Work required: Collect the lines of the entries where "metrics" shows up.
(Data for analysis)
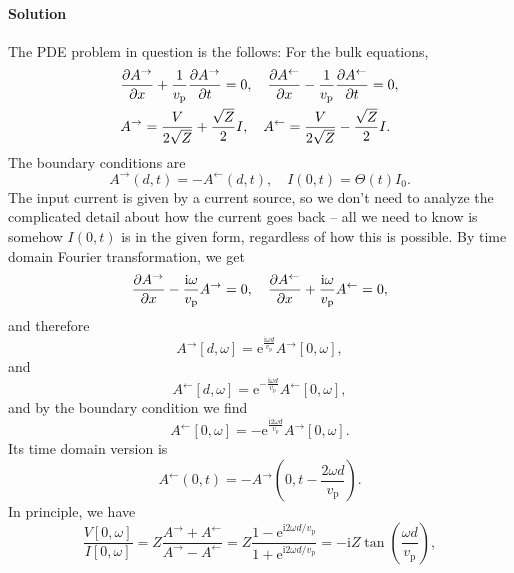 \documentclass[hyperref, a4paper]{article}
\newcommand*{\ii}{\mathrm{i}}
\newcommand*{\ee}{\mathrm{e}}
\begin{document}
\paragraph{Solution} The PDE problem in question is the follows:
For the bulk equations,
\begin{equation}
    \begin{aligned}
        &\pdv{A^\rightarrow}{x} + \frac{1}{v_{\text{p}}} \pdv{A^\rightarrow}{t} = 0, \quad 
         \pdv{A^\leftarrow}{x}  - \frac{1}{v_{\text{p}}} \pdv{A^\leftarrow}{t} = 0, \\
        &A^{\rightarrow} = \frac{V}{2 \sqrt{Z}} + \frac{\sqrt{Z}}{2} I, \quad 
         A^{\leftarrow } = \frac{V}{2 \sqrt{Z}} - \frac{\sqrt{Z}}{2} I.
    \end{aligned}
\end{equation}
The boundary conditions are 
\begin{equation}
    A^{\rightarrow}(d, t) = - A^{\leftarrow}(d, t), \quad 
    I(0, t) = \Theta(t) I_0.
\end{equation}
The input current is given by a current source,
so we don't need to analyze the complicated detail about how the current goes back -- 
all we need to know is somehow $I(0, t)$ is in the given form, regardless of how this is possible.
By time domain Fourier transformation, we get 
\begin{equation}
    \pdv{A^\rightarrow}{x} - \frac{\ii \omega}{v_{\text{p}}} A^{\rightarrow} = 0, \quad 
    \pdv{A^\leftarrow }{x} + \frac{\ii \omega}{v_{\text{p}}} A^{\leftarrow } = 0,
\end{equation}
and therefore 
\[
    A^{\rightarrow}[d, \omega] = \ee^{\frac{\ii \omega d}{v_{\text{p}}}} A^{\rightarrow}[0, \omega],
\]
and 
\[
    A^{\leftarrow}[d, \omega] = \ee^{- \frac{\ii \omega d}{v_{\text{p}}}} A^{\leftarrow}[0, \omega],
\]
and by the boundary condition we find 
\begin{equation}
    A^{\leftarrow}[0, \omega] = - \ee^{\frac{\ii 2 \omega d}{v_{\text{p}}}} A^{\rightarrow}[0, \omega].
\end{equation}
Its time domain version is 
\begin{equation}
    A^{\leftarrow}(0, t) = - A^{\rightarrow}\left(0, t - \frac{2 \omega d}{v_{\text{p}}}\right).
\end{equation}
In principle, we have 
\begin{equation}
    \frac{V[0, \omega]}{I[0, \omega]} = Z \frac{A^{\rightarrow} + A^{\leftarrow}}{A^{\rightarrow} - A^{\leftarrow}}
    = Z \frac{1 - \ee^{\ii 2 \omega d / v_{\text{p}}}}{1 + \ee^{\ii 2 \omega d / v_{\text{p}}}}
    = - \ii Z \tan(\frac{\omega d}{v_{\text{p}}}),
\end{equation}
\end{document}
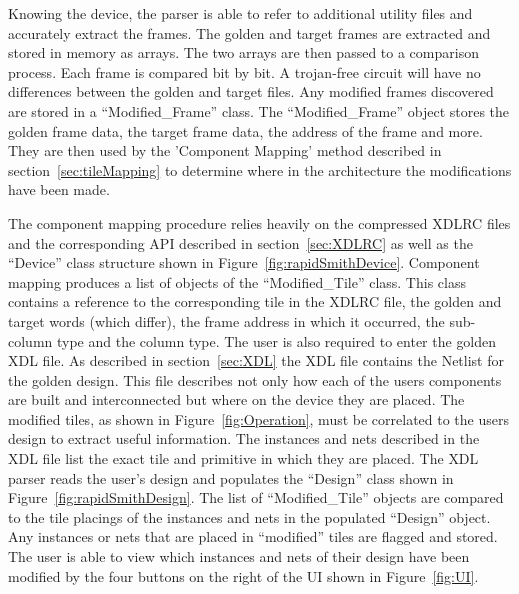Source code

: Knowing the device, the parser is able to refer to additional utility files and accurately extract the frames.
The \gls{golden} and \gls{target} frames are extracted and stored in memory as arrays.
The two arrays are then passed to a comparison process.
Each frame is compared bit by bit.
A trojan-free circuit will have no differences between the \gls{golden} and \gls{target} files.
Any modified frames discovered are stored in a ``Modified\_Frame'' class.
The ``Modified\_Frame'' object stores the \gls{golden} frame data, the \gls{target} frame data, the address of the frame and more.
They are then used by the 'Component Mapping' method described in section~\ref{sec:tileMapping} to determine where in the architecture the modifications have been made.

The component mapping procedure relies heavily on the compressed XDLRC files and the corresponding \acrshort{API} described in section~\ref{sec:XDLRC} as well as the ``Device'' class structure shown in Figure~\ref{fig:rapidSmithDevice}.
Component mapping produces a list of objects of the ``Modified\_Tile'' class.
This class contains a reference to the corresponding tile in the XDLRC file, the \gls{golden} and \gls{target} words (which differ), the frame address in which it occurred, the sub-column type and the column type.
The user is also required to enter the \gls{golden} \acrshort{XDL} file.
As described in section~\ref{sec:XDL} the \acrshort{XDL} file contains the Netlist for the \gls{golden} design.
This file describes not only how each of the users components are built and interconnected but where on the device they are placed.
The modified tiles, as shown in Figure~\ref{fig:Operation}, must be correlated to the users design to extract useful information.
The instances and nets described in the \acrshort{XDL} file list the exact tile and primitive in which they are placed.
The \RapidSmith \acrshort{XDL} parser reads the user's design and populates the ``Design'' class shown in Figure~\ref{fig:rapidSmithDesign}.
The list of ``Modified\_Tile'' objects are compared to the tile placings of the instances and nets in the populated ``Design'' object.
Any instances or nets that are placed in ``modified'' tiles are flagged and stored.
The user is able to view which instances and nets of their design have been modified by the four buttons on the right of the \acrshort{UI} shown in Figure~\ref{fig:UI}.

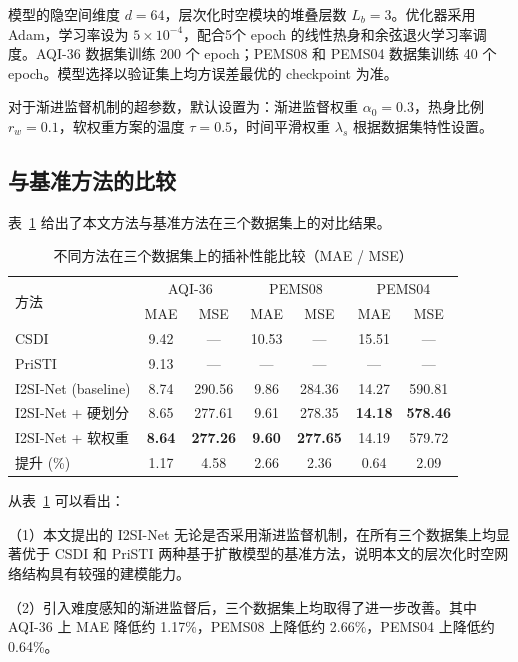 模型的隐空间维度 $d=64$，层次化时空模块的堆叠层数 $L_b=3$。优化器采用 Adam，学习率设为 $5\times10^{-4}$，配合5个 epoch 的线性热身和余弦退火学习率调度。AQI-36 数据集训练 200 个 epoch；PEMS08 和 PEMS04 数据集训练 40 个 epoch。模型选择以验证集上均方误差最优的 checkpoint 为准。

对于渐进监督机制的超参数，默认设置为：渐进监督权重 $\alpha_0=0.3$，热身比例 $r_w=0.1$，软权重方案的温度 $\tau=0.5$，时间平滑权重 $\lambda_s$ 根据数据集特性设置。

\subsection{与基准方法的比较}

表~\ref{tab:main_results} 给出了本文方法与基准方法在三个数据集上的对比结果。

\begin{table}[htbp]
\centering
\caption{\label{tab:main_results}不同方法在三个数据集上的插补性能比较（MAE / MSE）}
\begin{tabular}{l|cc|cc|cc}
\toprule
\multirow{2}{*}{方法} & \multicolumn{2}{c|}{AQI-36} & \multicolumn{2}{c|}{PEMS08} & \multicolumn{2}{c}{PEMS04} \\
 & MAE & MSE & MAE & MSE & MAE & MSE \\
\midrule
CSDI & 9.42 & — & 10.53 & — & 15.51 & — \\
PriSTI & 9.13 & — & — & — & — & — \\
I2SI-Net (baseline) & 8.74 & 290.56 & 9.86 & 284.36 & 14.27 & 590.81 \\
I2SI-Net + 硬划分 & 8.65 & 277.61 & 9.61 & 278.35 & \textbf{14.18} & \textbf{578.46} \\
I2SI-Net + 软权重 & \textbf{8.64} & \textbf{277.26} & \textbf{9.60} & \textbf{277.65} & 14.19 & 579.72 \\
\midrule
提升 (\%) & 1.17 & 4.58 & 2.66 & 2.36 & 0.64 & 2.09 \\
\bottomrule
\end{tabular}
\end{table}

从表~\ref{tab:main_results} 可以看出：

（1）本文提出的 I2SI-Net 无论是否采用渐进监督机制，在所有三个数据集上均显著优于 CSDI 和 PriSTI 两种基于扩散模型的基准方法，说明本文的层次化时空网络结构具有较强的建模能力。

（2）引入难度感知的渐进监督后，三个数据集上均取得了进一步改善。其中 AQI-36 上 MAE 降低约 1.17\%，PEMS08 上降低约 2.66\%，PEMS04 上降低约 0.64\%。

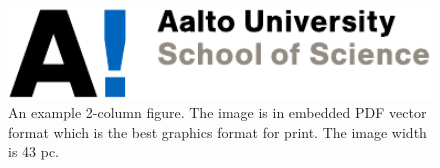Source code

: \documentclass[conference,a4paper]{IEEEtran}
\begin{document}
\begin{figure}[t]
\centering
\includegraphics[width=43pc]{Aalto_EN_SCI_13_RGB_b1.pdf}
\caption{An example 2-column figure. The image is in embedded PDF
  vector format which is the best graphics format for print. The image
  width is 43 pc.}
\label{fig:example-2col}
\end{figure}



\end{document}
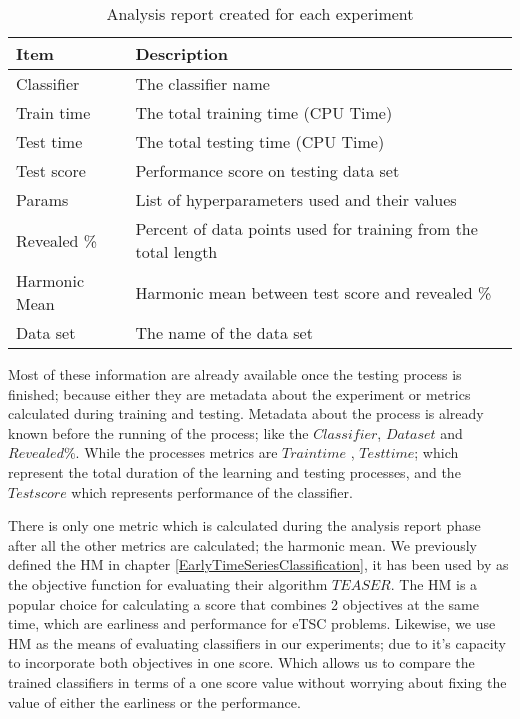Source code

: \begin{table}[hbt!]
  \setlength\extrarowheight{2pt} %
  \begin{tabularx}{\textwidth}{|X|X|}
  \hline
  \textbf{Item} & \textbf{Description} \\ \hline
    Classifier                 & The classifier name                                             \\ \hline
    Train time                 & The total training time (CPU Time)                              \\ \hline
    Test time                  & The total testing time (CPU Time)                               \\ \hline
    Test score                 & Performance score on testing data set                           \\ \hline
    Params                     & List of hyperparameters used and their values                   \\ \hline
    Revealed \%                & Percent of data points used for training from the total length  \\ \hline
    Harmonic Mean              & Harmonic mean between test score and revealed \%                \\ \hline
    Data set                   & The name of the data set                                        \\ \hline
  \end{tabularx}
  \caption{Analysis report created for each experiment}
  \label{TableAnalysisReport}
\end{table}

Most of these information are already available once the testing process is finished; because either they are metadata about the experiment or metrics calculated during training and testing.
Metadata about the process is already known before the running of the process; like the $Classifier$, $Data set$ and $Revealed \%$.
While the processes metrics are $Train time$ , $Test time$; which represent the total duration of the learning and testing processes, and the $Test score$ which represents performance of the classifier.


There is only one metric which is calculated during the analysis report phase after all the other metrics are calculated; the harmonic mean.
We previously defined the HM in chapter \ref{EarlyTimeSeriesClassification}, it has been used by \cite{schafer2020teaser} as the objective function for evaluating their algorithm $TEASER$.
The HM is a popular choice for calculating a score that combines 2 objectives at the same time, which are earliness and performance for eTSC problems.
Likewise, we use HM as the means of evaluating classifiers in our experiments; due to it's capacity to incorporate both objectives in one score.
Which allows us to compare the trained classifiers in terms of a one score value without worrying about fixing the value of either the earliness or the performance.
(End Data for analysis)
Completed exercise:
Most of these information are already available once the testing process is finished; because either they are metadata about the experiment or metrics calculated during training and testing.
While the processes metrics are $Train time$ , $Test time$; which represent the total duration of the learning and testing processes, and the $Test score$ which represents performance of the classifier.
There is only one metric which is calculated during the analysis report phase after all the other metrics are calculated; the harmonic mean.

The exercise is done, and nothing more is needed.